## WHAT YOU ARE ASKED TO DO:
The requested output is every line from the one with "Spezifisches Gewicht: 3,4852 Rumler." through the last line below, printed exactly.

## EXERCISE MATERIALS:
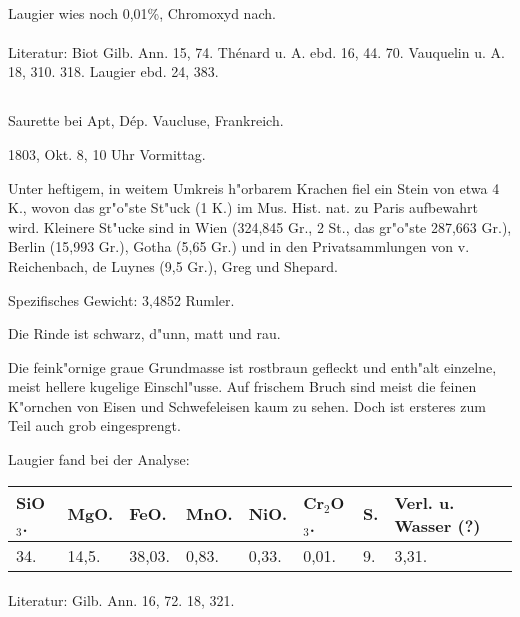 \documentclass[a4paper, 11pt, oneside]{article}
\begin{document}
\paragraph{}
Laugier wies noch 0,01\%, Chromoxyd nach.
\normalsize
\paragraph{}
Literatur: Biot Gilb. Ann. 15, 74. Thénard u. A. ebd. 16, 44. 70. Vauquelin u. A. 18, 310. 318. Laugier ebd. 24, 383.
\subsection{}
\LARGE
\paragraph{}
Saurette bei Apt, Dép. Vaucluse, Frankreich.

1803, Okt. 8, 10 Uhr Vormittag.

Unter heftigem, in weitem Umkreis h"orbarem Krachen fiel ein Stein von etwa 4 K., wovon das gr"o"ste St"uck (1 K.) im Mus. Hist. nat. zu Paris aufbewahrt wird. Kleinere St"ucke sind in Wien (324,845 Gr., 2 St., das gr"o"ste 287,663 Gr.), Berlin (15,993 Gr.), Gotha (5,65 Gr.) und in den Privatsammlungen von v. Reichenbach, de Luynes (9,5 Gr.), Greg und Shepard.

Spezifisches Gewicht: 3,4852 Rumler.

Die Rinde ist schwarz, d"unn, matt und rau.

Die feink"ornige graue Grundmasse ist rostbraun gefleckt und enth"alt einzelne, meist hellere kugelige Einschl"usse. Auf frischem Bruch sind meist die feinen K"ornchen von Eisen und Schwefeleisen kaum zu sehen. Doch ist ersteres zum Teil auch grob eingesprengt.

Laugier fand bei der Analyse:
\begin{table}[!ht]
    \centering\swabfamily\Large
    \normalsize
    \begin{tabular}{l l l l l l l l}
        SiO$_{3}$. & MgO. & FeO. & MnO. & NiO. & Cr$_{2}$O$_{3}$. & S. & Verl. u. Wasser (?) \\ \hline
        34. & 14,5. & 38,03. & 0,83. & 0,33. & 0,01. & 9. & 3,31. \\
    \end{tabular}
\end{table}
\normalsize
\paragraph{}
Literatur: Gilb. Ann. 16, 72. 18, 321.
\end{document}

## SOLUTION TO THIS TASK:
Spezifisches Gewicht: 3,4852 Rumler.

Die Rinde ist schwarz, d"unn, matt und rau.

Die feink"ornige graue Grundmasse ist rostbraun gefleckt und enth"alt einzelne, meist hellere kugelige Einschl"usse. Auf frischem Bruch sind meist die feinen K"ornchen von Eisen und Schwefeleisen kaum zu sehen. Doch ist ersteres zum Teil auch grob eingesprengt.

Laugier fand bei der Analyse:
\begin{table}[!ht]
    \centering\swabfamily\Large
    \normalsize
    \begin{tabular}{l l l l l l l l}
        SiO$_{3}$. & MgO. & FeO. & MnO. & NiO. & Cr$_{2}$O$_{3}$. & S. & Verl. u. Wasser (?) \\ \hline
        34. & 14,5. & 38,03. & 0,83. & 0,33. & 0,01. & 9. & 3,31. \\
    \end{tabular}
\end{table}
\normalsize
\paragraph{}
Literatur: Gilb. Ann. 16, 72. 18, 321.
\end{document}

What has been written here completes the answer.